Fendi just presented their AW24 menswear collection at Milan Fashion Week. It is an interesting combination serving a balancing act of the great outdoors and city swagger. While the collection itself wasn't ground-breaking per say, it posed a beautiful tapestry juxtaposing textures on textures in a Fendi fashion, albeit the earthy, muted colours. Accessories form a big part of any fashion show, and in this one we see the camera focusing on a Fendi x DEVIALET Mania portable speaker, dressed in Fendi's famous FF monogram and promising "outstanding audio purity".
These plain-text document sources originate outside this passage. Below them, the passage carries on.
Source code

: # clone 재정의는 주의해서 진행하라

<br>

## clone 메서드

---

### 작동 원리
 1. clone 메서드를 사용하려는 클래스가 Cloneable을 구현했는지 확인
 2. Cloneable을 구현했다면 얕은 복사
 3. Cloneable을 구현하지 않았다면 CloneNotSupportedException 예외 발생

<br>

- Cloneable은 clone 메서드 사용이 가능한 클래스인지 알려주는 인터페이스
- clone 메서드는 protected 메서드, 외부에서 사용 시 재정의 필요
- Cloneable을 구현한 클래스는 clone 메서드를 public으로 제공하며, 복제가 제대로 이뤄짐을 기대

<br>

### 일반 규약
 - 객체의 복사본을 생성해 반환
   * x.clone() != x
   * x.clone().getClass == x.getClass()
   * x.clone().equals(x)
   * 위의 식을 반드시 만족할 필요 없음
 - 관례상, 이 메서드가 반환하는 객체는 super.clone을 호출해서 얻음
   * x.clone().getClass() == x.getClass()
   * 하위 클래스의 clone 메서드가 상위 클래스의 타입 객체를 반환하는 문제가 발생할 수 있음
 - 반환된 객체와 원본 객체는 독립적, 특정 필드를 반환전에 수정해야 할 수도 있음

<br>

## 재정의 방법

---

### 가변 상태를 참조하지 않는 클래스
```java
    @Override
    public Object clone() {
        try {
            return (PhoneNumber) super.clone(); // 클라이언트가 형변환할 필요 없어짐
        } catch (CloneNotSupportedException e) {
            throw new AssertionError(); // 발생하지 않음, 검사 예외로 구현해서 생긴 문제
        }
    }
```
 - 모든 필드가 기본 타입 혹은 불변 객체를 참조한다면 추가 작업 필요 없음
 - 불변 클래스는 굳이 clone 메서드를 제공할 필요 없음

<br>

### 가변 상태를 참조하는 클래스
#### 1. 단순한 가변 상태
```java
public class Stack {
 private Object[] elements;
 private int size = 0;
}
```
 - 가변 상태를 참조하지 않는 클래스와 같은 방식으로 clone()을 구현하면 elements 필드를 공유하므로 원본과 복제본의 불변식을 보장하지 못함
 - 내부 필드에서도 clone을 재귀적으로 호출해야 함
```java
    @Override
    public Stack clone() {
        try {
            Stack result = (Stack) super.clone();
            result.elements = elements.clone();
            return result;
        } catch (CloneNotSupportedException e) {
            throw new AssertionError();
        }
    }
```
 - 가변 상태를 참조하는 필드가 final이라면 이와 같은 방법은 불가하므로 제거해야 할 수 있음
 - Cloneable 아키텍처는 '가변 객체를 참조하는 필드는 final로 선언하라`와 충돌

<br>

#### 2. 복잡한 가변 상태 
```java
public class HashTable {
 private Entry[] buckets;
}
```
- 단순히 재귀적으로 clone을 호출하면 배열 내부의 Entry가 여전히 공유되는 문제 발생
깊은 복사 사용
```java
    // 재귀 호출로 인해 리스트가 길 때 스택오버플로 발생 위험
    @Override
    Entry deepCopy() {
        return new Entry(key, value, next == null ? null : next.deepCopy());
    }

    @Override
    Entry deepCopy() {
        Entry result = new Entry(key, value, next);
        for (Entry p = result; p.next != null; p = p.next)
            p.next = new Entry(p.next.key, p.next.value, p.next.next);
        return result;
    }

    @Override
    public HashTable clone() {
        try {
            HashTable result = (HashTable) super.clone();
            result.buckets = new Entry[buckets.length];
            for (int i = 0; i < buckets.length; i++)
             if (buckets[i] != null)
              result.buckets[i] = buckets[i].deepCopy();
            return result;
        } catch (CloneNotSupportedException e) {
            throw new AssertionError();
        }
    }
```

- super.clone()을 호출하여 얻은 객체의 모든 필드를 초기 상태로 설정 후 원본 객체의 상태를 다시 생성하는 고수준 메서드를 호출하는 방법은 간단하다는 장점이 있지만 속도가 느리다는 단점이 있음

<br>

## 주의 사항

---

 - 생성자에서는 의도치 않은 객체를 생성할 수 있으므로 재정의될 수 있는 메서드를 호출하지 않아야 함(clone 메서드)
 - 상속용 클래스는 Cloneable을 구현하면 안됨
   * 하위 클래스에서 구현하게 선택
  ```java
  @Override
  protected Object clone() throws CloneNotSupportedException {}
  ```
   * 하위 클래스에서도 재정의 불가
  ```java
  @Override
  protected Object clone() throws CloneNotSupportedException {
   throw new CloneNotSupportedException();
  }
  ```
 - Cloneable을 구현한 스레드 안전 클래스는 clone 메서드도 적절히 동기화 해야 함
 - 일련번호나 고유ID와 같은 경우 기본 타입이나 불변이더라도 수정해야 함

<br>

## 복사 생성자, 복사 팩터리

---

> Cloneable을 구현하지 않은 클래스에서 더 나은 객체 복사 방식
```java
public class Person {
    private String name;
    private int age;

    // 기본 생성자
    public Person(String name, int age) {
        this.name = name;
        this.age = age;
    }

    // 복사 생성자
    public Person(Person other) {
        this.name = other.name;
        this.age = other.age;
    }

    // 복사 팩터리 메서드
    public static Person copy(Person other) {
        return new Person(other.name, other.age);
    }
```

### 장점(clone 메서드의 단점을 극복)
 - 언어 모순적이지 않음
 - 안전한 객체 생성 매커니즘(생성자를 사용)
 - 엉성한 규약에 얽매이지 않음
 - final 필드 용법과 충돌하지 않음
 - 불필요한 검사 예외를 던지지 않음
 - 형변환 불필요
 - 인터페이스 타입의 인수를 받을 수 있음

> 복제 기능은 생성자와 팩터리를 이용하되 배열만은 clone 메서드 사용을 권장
Sabato de Sarno just presented his first menswear collection for Gucci. Replacing Alessandro Michelle exactly a year ago, the designer is tasked with transforming the brand and tackling the ultra rich. From the get-go we can see a transformation from the flashy, over-the-top, maximalist approach of Michelle, to this more commercial and tailored look, which makes sense, since it will appeal to a wider audience. This was followed by a look in 3 colours, of a double-breasted blazer with a signature draping on the sleeves and the mid-blazer area, which creates an interesting silhouette. The next two outfits comprised of floor length coats, one was normal, the other was sleeveless, long to the waist ties, and interesting take on the Gucci loafers, one of them was even studded.